Тонкая впечатлительность Бетховена, нежность оттенков в его настроениях служили не менее важными свойствами его гениальной натуры, как и богатая творческая фантазия. То, что он ощущал, не поддается описанию словами; оно могло быть передано лишь речью души, музыкой, и настроения Бетховена образуют поэтому собственно исходную точку его гениальной деятельности.

Между этими двумя гениями, Моцартом и Бетховеном, существует, стало быть, такое же психическое различие, какое мы видели между Шиллером и Гёте. Как бы то ни было, но и здесь творческая фантазия служит общим, неизбежным фактором, без которого нельзя себе представить ни гениального поэта, ни гениального композитора.

Гений о самом себе

(Из книги С. Дали «Дневник одного гения». Перевод с французского Н. Захаровой)

Во времена моего детства, когда ум мой стремился приобщиться к знаниям, я не обнаружил в библиотеке отца ничего, кроме книг атеистского содержания. Листая их, я основательно и не принимая на веру ни единого утверждения убедился, что Бога не существует. С невероятным терпением читал я энциклопедистов, которые, на мой взгляд, сегодня способны навевать лишь невыносимую скуку. Вольтер на каждой странице своего «Философского словаря» снабжал меня чисто юридическими аргументами (сродни доводам отца, ведь и он был нотариусом), неопровержимо свидетельствующими, что Бога нет.

Впервые открыв Ницше, я был глубоко шокирован. Черным по белому он нагло заявлял: «Бог умер!» Каково! Не успел я свыкнуться с мыслью, что Бога вообще не существует, как кто-то приглашает меня присутствовать на его похоронах! У меня стали зарождаться первые подозрения. Заратустра казался мне героем грандиозных масштабов, чьим величием души я искренне восхищался, но в то же время он сильно компрометировал себя в моих глазах теми детскими играми, которые я, Дали, уже давно перерос. Настанет день, и я превзойду его своим величием!

Назавтра же после первого прочтения книги «Так говорил Заратустра» у меня уже было свое собственное мнение о Ницше. Это был просто слабак, позволивший себе слабость сделаться безумцем, хотя главное в таком деле как раз в том и состоит, чтобы не свихнуться! Эти размышления послужили основой для моего первого девиза, которому суждено было стать лейтмотивом всей моей жизни: «Единственное различие между безумцем и мной в том, что я не безумец!»
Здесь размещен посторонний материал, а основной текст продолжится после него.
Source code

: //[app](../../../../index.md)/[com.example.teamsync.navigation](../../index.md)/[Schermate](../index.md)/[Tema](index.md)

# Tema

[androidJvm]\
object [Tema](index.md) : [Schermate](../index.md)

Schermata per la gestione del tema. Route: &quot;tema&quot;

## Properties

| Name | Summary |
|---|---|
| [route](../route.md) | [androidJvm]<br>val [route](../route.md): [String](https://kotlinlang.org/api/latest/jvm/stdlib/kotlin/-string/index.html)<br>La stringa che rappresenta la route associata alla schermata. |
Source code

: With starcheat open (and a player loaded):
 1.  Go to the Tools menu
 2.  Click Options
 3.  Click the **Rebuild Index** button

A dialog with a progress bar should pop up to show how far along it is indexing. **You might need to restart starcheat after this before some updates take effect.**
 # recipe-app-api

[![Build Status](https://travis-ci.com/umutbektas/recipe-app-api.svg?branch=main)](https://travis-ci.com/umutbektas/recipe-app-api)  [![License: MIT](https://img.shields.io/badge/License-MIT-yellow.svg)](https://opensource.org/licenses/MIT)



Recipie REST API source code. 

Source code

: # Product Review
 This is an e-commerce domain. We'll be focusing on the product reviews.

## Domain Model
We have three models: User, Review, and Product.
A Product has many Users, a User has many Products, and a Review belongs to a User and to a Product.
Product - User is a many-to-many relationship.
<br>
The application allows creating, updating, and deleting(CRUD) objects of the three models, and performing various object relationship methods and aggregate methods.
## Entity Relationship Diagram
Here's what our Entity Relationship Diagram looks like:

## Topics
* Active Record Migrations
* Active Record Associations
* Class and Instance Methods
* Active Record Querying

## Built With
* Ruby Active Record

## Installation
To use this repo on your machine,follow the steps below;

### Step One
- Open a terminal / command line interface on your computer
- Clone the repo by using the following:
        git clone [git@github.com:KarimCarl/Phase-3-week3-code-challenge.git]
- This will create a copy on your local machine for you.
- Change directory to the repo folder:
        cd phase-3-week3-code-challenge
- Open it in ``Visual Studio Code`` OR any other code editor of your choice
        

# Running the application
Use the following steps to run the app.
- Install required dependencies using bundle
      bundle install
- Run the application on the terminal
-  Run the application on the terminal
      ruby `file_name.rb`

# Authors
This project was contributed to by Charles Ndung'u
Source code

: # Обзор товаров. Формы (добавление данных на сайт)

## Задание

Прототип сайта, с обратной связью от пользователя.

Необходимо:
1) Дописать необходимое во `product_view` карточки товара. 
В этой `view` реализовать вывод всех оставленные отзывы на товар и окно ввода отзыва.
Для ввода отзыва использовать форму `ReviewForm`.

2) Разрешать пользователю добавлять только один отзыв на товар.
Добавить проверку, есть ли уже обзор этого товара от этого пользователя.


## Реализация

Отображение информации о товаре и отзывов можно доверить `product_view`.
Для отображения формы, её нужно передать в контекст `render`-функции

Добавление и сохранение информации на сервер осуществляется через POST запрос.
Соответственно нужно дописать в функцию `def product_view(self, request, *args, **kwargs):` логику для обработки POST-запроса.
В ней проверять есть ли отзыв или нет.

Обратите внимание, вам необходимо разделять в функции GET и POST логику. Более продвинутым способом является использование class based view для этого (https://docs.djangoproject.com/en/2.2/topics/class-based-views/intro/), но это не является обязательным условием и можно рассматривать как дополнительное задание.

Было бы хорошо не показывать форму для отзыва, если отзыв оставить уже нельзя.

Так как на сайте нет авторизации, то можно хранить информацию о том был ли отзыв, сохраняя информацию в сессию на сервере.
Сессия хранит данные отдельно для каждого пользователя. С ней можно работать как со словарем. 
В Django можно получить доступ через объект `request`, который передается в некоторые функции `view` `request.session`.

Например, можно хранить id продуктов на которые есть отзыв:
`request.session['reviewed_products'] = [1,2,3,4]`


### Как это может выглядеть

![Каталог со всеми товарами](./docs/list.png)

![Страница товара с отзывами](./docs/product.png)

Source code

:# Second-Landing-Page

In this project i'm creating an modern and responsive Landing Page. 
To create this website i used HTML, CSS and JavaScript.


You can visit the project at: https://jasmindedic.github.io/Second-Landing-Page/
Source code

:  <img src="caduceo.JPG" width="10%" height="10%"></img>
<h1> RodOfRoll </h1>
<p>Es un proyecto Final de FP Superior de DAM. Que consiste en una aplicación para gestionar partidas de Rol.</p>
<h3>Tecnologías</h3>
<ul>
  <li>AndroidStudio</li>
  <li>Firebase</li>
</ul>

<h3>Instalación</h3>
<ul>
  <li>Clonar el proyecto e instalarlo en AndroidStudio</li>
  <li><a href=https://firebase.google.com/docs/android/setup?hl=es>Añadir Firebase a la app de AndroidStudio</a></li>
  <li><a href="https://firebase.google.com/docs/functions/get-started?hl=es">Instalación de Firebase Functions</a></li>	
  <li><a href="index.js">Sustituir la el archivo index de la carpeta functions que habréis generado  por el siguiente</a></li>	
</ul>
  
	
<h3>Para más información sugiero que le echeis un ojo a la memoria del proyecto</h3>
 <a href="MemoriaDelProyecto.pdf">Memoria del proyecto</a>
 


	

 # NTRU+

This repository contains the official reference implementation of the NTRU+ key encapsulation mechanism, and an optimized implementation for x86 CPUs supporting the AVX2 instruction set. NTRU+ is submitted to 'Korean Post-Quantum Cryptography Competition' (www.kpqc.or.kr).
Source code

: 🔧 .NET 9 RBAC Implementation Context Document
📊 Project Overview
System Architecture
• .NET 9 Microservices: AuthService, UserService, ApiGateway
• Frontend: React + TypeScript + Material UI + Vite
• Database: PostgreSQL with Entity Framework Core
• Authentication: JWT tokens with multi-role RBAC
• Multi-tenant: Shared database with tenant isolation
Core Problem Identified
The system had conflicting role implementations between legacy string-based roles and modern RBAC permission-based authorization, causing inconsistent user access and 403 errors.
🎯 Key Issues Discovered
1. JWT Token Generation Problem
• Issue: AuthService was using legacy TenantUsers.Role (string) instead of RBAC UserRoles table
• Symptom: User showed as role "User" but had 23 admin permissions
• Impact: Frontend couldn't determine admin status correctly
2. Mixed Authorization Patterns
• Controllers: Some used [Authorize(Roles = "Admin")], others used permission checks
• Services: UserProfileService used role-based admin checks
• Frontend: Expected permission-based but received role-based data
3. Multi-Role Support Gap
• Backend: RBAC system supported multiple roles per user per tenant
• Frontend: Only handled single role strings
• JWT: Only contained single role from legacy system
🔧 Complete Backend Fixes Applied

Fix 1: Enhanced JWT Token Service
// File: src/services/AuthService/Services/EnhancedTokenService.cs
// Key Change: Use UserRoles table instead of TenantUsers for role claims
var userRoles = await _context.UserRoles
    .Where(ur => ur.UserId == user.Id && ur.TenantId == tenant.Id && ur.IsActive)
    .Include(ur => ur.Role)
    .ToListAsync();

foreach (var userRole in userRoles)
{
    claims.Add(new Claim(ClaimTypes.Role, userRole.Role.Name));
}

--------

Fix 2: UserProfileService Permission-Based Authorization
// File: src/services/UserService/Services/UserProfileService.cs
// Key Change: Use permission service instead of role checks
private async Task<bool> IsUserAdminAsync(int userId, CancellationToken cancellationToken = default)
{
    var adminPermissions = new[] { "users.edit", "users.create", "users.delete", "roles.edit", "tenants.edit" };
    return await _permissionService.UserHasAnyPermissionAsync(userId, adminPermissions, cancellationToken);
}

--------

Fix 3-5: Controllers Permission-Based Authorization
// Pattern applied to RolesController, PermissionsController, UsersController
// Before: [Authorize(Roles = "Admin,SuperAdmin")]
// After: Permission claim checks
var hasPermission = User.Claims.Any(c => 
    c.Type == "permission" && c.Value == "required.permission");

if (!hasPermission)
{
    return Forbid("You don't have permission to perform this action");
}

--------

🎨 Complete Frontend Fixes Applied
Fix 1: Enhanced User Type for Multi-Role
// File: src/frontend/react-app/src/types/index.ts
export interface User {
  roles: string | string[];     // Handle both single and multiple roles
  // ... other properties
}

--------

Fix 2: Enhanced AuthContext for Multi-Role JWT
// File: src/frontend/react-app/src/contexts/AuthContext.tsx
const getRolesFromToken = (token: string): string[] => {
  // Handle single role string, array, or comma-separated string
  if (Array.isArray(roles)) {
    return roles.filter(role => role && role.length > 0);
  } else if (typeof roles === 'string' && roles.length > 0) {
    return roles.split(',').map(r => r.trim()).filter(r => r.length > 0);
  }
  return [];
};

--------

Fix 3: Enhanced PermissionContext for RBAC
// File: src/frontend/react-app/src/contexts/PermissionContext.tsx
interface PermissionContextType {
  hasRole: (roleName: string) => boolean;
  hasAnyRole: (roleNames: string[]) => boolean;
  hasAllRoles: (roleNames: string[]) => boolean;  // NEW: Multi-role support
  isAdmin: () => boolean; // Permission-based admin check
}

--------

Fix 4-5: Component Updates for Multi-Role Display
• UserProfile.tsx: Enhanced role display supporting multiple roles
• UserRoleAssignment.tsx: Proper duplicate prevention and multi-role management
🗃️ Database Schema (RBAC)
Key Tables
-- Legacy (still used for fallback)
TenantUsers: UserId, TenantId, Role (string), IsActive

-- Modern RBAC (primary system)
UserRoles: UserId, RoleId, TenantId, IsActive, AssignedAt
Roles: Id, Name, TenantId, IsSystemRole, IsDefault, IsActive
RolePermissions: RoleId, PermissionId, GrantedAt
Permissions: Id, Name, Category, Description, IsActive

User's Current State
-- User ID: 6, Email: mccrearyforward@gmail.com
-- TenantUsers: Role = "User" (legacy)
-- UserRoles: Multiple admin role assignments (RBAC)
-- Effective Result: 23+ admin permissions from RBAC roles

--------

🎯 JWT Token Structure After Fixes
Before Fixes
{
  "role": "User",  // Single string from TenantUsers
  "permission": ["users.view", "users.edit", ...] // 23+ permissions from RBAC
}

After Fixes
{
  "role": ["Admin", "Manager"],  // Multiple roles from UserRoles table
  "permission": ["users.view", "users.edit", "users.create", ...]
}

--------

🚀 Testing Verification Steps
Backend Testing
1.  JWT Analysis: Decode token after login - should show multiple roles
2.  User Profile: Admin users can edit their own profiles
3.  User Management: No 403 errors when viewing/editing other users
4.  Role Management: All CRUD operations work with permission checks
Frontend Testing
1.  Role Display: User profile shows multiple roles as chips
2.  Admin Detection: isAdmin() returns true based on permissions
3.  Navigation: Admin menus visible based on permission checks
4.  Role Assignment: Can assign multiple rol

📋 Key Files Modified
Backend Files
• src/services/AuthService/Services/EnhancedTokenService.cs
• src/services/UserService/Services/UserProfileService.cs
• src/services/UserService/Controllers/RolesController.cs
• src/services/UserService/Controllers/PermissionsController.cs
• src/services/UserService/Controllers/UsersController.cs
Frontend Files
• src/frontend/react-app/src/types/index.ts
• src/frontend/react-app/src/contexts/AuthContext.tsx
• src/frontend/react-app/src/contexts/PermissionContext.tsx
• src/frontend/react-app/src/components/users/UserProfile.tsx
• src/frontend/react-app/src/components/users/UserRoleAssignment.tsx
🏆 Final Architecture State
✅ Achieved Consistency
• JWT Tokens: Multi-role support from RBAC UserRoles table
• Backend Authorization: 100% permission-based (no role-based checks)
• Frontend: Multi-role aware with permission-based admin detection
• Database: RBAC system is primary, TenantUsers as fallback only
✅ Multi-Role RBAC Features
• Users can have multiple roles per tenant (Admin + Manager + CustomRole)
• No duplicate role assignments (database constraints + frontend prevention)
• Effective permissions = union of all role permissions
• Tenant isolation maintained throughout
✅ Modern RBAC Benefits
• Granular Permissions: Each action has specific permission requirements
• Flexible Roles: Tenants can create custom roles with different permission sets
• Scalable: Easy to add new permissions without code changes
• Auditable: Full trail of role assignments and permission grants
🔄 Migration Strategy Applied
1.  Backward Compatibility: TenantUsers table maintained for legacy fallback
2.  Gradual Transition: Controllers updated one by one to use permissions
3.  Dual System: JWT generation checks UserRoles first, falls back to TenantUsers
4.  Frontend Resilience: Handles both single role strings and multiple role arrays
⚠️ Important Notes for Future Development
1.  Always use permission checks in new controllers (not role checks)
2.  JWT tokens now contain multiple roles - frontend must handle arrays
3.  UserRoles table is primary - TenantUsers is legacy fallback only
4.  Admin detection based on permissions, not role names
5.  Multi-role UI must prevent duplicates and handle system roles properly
За три дня я окончательно проглотил и переварил Ницше. После этой каннибальской трапезы оставалась несъеденной лишь одна деталь личности философа, одна-единственная косточка, в которую я уже готов был вонзиться зубами, – его усы! Позднее Федерико Гарсиа Лорке, зачарованному усами Гитлера, суждено было провозгласить, что «усы есть трагическая константа человеческого лица». Но мне надо было превзойти Ницше во всем, даже в усах! Уж мои-то усы не будут нагонять тоску, наводить на мысли о катастрофах, напоминать о густых туманах и музыке Вагнера. Нет, никогда! У меня будут заостренные на концах, империалистические, сверхрационалистические усы, обращенные к небу, подобно вертикальному мистицизму, подобно вертикальным испанским синдикатам.

* * *

Если чтение Ницше, вместо того чтобы утвердить меня в моем атеизме, впервые заронило в мою душу догадки и соображения относительно предмистического вдохновения, то сама личность философа, его волосяной покров, его нетерпимость к слезливым, стерилизующим христианским добродетелям, напротив, внутренне способствовали развитию во мне антиобщественных, антисемейных инстинктов, а внешне – помогли обрисовать свой силуэт. Как раз с момента прочтения «Заратустры» я и начал отращивать на лице свои любимые космы, покрывавшие мне все щеки вплоть до уголков рта, волосы же цвета воронова крыла ниспадали на плечи, как у женщины.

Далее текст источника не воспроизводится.